Exercise prompt:
Each line below needs to be restated word for word.
═══ Records supplied ═══
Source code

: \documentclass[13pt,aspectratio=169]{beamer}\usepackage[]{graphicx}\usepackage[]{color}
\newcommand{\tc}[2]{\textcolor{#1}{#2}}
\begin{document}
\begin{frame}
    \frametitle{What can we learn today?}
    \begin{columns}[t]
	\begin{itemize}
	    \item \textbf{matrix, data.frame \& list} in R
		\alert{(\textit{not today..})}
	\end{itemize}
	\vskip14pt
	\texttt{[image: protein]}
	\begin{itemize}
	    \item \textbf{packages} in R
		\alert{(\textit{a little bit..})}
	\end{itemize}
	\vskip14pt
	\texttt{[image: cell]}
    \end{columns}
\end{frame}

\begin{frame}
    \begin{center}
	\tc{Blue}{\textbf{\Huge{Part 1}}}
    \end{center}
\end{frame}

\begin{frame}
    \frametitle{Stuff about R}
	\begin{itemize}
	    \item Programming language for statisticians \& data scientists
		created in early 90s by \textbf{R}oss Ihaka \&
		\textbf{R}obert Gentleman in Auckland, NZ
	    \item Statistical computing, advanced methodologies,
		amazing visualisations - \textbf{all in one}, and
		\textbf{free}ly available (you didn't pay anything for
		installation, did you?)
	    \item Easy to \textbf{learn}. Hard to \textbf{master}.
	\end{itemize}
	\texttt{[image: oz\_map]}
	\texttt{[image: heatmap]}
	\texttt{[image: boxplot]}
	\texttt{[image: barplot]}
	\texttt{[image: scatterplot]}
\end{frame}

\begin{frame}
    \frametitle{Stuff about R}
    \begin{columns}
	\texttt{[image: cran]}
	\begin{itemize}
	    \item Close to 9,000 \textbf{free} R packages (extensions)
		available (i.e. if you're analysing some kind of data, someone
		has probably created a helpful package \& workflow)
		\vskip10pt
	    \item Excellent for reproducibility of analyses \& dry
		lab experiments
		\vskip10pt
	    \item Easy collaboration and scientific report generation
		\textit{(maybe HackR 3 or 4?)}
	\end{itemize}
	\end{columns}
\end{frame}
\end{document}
═══
Exercise response:
Source code

: \documentclass[13pt,aspectratio=169]{beamer}\usepackage[]{graphicx}\usepackage[]{color}
\newcommand{\tc}[2]{\textcolor{#1}{#2}}
\begin{document}
\begin{frame}
    \frametitle{What can we learn today?}
    \begin{columns}[t]
	\begin{itemize}
	    \item \textbf{matrix, data.frame \& list} in R
		\alert{(\textit{not today..})}
	\end{itemize}
	\vskip14pt
	\texttt{[image: protein]}
	\begin{itemize}
	    \item \textbf{packages} in R
		\alert{(\textit{a little bit..})}
	\end{itemize}
	\vskip14pt
	\texttt{[image: cell]}
    \end{columns}
\end{frame}

\begin{frame}
    \begin{center}
	\tc{Blue}{\textbf{\Huge{Part 1}}}
    \end{center}
\end{frame}

\begin{frame}
    \frametitle{Stuff about R}
	\begin{itemize}
	    \item Programming language for statisticians \& data scientists
		created in early 90s by \textbf{R}oss Ihaka \&
		\textbf{R}obert Gentleman in Auckland, NZ
	    \item Statistical computing, advanced methodologies,
		amazing visualisations - \textbf{all in one}, and
		\textbf{free}ly available (you didn't pay anything for
		installation, did you?)
	    \item Easy to \textbf{learn}. Hard to \textbf{master}.
	\end{itemize}
	\texttt{[image: oz\_map]}
	\texttt{[image: heatmap]}
	\texttt{[image: boxplot]}
	\texttt{[image: barplot]}
	\texttt{[image: scatterplot]}
\end{frame}

\begin{frame}
    \frametitle{Stuff about R}
    \begin{columns}
	\texttt{[image: cran]}
	\begin{itemize}
	    \item Close to 9,000 \textbf{free} R packages (extensions)
		available (i.e. if you're analysing some kind of data, someone
		has probably created a helpful package \& workflow)
		\vskip10pt
	    \item Excellent for reproducibility of analyses \& dry
		lab experiments
		\vskip10pt
	    \item Easy collaboration and scientific report generation
		\textit{(maybe HackR 3 or 4?)}
	\end{itemize}
	\end{columns}
\end{frame}
\end{document}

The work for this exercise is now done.